I love it. I love how he broke the rules in such a clunky way. I love the inexplicability of the foreground, wide irregularly shaped swaths of the ugliest green which somehow add up to a comprehensible space. Utterly brilliant.
Saturday, December 4, 2010
When I found out there was a Jean-Michel Basquiat painting at PAM, I was shocked. How had this been under my nose? I loved him so much and for so long but I had somehow never considered the possibility of being in the same room as his work, especially right here in my hometown art museum. He seemed so elusive, more precious than the celebrated greats with travelling collections. For years I had poured through books at the library, photocopied my favorite pieces to frame, saved to buy my own pristine copy of the book from his 1992 exhibition at the Whitney. When Reebok put his illustrations on shoes, I bought a pair of slip on Vans and drew his signature crown all over them. When Fab Five Freddie and Charlie Ahern came to town to show Wild Style, I asked them about him, about what it like to be his friend. I made my own Jean-Michel in my mind, and I had been satisfied with that.

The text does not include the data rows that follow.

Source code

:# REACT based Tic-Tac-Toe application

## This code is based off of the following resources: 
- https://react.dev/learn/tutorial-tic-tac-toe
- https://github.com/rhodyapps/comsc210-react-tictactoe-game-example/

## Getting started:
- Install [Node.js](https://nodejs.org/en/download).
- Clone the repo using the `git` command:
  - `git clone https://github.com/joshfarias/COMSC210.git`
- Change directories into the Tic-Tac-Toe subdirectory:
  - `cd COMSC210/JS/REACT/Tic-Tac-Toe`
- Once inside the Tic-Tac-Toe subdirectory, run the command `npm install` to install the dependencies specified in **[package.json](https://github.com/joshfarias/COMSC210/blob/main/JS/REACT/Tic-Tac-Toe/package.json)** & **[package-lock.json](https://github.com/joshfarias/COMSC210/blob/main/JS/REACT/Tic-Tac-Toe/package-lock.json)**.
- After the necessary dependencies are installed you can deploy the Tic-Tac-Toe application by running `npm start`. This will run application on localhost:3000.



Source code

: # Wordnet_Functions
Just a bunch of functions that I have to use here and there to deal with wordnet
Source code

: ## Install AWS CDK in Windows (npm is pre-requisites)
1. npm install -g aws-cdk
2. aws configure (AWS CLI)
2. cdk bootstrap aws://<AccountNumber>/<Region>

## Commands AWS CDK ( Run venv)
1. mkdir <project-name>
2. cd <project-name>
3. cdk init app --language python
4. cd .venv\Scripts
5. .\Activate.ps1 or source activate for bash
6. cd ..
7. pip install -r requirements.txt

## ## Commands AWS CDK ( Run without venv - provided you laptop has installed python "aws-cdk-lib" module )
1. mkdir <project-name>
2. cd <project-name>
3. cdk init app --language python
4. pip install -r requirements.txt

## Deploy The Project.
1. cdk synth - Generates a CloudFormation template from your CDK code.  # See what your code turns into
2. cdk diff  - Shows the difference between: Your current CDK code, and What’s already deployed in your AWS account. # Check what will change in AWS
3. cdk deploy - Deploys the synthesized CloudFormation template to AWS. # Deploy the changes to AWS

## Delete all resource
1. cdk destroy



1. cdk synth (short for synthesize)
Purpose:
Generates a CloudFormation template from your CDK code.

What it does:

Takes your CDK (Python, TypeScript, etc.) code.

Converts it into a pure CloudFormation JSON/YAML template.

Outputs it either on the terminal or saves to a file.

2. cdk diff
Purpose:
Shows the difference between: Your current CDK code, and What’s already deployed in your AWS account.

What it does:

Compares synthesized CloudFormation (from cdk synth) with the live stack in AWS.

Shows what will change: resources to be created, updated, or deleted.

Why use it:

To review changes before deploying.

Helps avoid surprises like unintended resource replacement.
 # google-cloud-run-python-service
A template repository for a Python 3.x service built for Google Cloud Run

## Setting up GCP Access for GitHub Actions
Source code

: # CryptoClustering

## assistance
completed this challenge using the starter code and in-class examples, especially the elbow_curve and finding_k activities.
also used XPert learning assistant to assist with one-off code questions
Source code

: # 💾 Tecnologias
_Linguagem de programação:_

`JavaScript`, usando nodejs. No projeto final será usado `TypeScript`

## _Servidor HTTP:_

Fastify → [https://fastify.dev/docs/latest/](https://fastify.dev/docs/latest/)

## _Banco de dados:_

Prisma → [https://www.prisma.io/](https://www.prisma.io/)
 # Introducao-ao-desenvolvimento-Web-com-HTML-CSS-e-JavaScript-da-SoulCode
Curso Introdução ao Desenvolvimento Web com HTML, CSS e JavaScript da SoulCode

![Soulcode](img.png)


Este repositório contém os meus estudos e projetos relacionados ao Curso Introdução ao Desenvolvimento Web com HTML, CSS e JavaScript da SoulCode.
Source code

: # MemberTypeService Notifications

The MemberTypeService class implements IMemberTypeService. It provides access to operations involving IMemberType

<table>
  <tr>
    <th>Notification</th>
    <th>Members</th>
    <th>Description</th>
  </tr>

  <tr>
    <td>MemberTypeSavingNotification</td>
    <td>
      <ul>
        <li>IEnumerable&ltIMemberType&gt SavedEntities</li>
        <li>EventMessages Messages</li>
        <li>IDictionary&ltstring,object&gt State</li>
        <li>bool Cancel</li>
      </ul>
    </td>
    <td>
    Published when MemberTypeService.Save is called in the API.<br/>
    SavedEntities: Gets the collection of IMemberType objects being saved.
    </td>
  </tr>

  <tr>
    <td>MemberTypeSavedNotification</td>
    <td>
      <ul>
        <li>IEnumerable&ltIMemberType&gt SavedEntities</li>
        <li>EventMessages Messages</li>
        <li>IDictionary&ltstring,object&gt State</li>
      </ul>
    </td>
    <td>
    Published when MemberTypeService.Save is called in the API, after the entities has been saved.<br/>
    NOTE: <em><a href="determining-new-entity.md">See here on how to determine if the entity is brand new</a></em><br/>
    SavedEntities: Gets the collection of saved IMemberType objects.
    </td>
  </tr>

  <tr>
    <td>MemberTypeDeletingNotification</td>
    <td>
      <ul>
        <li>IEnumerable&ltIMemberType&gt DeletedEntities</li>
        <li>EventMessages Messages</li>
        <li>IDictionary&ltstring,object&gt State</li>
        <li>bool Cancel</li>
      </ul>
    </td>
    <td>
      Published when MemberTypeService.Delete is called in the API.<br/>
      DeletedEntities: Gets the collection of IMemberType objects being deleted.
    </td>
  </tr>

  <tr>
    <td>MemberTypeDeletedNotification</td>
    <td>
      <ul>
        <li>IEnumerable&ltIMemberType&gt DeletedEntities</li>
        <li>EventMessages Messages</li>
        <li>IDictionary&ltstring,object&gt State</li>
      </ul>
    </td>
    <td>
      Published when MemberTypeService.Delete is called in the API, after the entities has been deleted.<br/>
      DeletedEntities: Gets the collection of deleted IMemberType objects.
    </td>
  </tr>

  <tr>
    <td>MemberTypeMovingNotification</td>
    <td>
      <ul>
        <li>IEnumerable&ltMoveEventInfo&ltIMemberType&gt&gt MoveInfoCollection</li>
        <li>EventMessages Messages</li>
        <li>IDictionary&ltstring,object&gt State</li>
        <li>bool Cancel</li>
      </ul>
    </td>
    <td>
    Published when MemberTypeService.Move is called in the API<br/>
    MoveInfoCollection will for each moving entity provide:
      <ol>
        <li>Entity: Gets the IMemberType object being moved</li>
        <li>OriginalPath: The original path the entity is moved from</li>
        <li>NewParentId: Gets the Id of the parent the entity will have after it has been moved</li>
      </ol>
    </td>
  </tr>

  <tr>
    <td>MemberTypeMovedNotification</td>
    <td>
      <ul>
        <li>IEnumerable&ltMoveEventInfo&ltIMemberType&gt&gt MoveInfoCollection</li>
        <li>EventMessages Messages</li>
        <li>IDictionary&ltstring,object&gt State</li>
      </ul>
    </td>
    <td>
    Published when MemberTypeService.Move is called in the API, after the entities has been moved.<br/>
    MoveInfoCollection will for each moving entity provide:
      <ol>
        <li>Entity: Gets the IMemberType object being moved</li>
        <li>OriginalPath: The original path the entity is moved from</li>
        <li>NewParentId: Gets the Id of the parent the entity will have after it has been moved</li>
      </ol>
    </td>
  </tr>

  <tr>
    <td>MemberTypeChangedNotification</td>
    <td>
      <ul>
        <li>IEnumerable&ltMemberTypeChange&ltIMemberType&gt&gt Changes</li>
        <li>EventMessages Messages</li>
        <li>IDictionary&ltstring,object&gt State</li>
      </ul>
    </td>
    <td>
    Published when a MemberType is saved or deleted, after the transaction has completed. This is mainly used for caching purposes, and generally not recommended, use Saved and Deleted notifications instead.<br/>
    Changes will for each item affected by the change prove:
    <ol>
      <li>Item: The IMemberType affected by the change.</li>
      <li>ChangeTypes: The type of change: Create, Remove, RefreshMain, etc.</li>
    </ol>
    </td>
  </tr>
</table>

Needless to say, it was the first time art made me cry. I wasn't expecting that, but I also wasn't expecting to see something brand new. After so many years of research I thought I had seen it all. Silly me! It was a brand new piece of art to my eyes, but oh so familiar. So loving and tender and unexpected. I recognized the eyes, I could see him adding final touches with a red acrylic paint stick. I wanted so badly to touch it, to give it a hug like a long lost friend. Instead I touched his name on the wall, I figured I couldn't get in trouble for that. It was surreal to see:
I still cry when I think about seeing Valentine for the first time. I'm so thankful to have it here in my town. A little bit of my favorite artist, from his hands straight to my eyes. To be married to this precious work is a dream.
-Mayzie Jean Hart
Wednesday, December 1, 2010
Hello Early Hour, my dear. It's been a little while since we first met, but you're still fresh in my mind as if it were yesterday. There were many strong, vibrant, and loud personalities vying for attention at the party that night, but you won me over with your gentle warmth. I looked and looked at you and wondered, "now, what could he be thinking?" And the moment reminded me that so much of what we perceive in the "other" is actually a reflection of our inner selves and lives. In your quiet face I could find sadness, peace, contentment, loneliness. I thought, are you in love with the woman sleeping at your side? Maybe you're contemplating how to tell her you're leaving her - or maybe you're planning to ask for her hand in marriage. Varied possibilities seemed equally plausible as I gazed at your expression, and I felt that was your genius - that you engaged me in that way. My understanding of you depends on my understanding of the world we share. You are beautifully complex and therefore open to interpretation - and that's a prerequisite for any lover worth his salt, don't you think?